* Problem details: Your answer is a copy of every line in the records where "SetCreatedAt" appears.

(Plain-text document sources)
##############################

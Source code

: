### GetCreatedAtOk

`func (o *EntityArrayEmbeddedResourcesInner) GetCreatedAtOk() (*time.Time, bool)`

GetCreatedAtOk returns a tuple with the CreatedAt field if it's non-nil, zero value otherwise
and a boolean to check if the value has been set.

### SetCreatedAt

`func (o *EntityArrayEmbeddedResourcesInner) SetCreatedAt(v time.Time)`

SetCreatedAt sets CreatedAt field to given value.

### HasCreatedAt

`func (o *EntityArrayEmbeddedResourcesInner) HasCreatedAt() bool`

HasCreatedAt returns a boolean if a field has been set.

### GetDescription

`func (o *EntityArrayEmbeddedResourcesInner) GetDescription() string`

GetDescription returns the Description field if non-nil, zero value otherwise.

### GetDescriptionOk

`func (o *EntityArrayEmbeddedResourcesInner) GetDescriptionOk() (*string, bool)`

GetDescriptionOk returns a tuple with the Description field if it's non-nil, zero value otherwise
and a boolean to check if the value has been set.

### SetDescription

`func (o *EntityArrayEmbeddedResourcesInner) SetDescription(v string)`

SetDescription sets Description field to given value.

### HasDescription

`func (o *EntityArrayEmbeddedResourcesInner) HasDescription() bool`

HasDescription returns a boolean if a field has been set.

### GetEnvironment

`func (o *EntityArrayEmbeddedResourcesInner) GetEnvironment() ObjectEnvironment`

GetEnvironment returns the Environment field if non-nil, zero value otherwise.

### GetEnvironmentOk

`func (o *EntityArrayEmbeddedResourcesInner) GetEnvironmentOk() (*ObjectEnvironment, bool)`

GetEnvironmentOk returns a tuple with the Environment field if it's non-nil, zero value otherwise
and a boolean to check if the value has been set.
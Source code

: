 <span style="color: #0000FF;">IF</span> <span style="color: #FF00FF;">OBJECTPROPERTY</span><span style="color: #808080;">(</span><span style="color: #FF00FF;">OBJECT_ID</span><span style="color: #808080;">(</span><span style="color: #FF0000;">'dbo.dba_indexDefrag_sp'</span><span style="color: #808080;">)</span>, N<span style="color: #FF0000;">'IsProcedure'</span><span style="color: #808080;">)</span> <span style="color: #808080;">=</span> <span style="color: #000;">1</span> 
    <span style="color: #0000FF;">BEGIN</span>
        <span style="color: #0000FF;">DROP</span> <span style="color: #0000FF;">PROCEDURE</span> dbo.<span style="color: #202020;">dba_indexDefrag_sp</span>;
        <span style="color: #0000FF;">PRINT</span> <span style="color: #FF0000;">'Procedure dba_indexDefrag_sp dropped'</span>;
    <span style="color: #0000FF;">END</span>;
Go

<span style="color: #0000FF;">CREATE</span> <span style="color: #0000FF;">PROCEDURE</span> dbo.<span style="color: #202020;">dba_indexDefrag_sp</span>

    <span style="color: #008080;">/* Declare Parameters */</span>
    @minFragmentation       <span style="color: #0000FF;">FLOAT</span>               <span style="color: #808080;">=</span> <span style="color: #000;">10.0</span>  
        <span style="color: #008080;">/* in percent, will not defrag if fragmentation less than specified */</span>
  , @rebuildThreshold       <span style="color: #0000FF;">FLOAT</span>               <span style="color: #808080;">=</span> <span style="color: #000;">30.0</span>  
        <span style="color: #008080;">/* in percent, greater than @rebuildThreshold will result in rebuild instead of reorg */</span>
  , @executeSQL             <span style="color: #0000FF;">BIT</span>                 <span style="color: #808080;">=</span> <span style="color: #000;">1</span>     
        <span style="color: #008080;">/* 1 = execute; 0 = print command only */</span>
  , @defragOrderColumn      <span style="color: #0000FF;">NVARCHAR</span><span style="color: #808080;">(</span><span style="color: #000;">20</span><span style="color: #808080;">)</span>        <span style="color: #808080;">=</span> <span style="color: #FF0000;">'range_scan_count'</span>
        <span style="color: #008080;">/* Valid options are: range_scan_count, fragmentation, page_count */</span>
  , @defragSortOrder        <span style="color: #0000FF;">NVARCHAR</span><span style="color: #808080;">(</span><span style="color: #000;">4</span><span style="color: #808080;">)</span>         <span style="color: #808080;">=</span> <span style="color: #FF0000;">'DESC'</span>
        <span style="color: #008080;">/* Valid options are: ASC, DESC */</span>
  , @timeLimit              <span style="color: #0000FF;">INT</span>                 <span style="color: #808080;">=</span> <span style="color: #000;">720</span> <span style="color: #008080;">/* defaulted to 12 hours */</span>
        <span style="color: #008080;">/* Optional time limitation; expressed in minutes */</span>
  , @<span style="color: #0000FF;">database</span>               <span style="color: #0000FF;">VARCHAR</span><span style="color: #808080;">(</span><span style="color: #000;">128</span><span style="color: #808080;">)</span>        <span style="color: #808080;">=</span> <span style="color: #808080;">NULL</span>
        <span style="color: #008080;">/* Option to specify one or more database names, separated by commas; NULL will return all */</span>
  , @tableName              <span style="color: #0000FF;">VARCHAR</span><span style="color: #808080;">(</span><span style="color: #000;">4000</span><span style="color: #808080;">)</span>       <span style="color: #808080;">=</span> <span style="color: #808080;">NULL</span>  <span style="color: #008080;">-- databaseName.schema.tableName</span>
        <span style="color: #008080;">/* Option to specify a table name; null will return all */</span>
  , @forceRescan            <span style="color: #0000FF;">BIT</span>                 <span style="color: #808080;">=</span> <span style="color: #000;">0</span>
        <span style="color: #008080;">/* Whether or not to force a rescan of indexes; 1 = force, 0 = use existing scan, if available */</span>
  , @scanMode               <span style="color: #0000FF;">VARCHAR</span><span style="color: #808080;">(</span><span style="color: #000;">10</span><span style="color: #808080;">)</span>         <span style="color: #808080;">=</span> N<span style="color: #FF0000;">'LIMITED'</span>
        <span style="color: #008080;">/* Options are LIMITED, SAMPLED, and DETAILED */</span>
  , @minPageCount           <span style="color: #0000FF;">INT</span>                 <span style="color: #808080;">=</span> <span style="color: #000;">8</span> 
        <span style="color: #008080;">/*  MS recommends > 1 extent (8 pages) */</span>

##############################

* Finished task:
### SetCreatedAt
`func (o *EntityArrayEmbeddedResourcesInner) SetCreatedAt(v time.Time)`
SetCreatedAt sets CreatedAt field to given value.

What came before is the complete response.